§ PROMPT
Give back the full listing that follows exactly as it reads.

== Segment start ==

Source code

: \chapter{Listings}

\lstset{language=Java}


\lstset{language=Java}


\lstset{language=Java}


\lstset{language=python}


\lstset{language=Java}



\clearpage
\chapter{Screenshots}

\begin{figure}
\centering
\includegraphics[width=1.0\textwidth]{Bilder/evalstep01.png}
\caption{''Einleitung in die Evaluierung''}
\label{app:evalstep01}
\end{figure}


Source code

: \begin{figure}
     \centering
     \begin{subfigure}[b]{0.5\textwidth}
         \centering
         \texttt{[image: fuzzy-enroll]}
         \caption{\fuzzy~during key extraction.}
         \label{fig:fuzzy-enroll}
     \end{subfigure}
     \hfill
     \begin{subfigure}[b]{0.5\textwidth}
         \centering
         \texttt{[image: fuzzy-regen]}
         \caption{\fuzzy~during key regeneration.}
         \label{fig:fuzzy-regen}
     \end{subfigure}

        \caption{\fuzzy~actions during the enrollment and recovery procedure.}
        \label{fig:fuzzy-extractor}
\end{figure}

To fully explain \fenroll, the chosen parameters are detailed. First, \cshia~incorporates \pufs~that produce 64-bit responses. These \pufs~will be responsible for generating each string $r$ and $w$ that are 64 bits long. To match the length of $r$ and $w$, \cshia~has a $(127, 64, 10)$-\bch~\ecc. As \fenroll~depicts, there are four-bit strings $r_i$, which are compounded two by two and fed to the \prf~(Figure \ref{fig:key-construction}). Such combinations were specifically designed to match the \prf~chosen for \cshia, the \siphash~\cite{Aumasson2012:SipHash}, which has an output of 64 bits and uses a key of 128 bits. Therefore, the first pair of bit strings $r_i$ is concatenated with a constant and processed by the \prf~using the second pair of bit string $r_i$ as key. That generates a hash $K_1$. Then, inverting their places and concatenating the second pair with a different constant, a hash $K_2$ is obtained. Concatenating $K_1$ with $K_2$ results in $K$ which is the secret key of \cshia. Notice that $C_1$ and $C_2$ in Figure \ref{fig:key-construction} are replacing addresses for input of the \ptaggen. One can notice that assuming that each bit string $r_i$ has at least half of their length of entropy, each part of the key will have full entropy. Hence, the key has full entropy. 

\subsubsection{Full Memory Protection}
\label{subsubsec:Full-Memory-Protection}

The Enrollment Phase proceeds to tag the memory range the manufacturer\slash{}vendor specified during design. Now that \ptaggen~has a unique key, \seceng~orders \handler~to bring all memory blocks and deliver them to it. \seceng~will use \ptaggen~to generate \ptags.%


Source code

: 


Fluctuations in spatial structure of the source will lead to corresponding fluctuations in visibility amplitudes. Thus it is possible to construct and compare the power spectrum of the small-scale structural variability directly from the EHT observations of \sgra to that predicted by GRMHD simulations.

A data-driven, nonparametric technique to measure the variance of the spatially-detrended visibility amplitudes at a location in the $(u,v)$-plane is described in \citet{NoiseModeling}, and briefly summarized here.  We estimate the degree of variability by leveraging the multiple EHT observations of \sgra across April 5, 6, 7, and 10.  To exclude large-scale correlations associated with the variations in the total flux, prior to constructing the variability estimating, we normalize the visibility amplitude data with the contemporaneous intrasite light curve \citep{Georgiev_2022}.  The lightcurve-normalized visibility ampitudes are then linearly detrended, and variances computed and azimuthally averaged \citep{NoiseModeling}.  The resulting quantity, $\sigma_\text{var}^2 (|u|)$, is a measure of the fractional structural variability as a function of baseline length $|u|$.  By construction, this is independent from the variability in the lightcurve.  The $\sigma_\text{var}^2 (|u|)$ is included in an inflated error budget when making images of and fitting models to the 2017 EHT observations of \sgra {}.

== Segment end ==

§ SOLUTION TO THE EXERCISE
Source code

: \chapter{Listings}

\lstset{language=Java}


\lstset{language=Java}


\lstset{language=Java}


\lstset{language=python}


\lstset{language=Java}



\clearpage
\chapter{Screenshots}

\begin{figure}
\centering
\includegraphics[width=1.0\textwidth]{Bilder/evalstep01.png}
\caption{''Einleitung in die Evaluierung''}
\label{app:evalstep01}
\end{figure}


Source code

: \begin{figure}
     \centering
     \begin{subfigure}[b]{0.5\textwidth}
         \centering
         \texttt{[image: fuzzy-enroll]}
         \caption{\fuzzy~during key extraction.}
         \label{fig:fuzzy-enroll}
     \end{subfigure}
     \hfill
     \begin{subfigure}[b]{0.5\textwidth}
         \centering
         \texttt{[image: fuzzy-regen]}
         \caption{\fuzzy~during key regeneration.}
         \label{fig:fuzzy-regen}
     \end{subfigure}

        \caption{\fuzzy~actions during the enrollment and recovery procedure.}
        \label{fig:fuzzy-extractor}
\end{figure}

To fully explain \fenroll, the chosen parameters are detailed. First, \cshia~incorporates \pufs~that produce 64-bit responses. These \pufs~will be responsible for generating each string $r$ and $w$ that are 64 bits long. To match the length of $r$ and $w$, \cshia~has a $(127, 64, 10)$-\bch~\ecc. As \fenroll~depicts, there are four-bit strings $r_i$, which are compounded two by two and fed to the \prf~(Figure \ref{fig:key-construction}). Such combinations were specifically designed to match the \prf~chosen for \cshia, the \siphash~\cite{Aumasson2012:SipHash}, which has an output of 64 bits and uses a key of 128 bits. Therefore, the first pair of bit strings $r_i$ is concatenated with a constant and processed by the \prf~using the second pair of bit string $r_i$ as key. That generates a hash $K_1$. Then, inverting their places and concatenating the second pair with a different constant, a hash $K_2$ is obtained. Concatenating $K_1$ with $K_2$ results in $K$ which is the secret key of \cshia. Notice that $C_1$ and $C_2$ in Figure \ref{fig:key-construction} are replacing addresses for input of the \ptaggen. One can notice that assuming that each bit string $r_i$ has at least half of their length of entropy, each part of the key will have full entropy. Hence, the key has full entropy. 

\subsubsection{Full Memory Protection}
\label{subsubsec:Full-Memory-Protection}

The Enrollment Phase proceeds to tag the memory range the manufacturer\slash{}vendor specified during design. Now that \ptaggen~has a unique key, \seceng~orders \handler~to bring all memory blocks and deliver them to it. \seceng~will use \ptaggen~to generate \ptags.%


Source code

: 


Fluctuations in spatial structure of the source will lead to corresponding fluctuations in visibility amplitudes. Thus it is possible to construct and compare the power spectrum of the small-scale structural variability directly from the EHT observations of \sgra to that predicted by GRMHD simulations.

A data-driven, nonparametric technique to measure the variance of the spatially-detrended visibility amplitudes at a location in the $(u,v)$-plane is described in \citet{NoiseModeling}, and briefly summarized here.  We estimate the degree of variability by leveraging the multiple EHT observations of \sgra across April 5, 6, 7, and 10.  To exclude large-scale correlations associated with the variations in the total flux, prior to constructing the variability estimating, we normalize the visibility amplitude data with the contemporaneous intrasite light curve \citep{Georgiev_2022}.  The lightcurve-normalized visibility ampitudes are then linearly detrended, and variances computed and azimuthally averaged \citep{NoiseModeling}.  The resulting quantity, $\sigma_\text{var}^2 (|u|)$, is a measure of the fractional structural variability as a function of baseline length $|u|$.  By construction, this is independent from the variability in the lightcurve.  The $\sigma_\text{var}^2 (|u|)$ is included in an inflated error budget when making images of and fitting models to the 2017 EHT observations of \sgra {}.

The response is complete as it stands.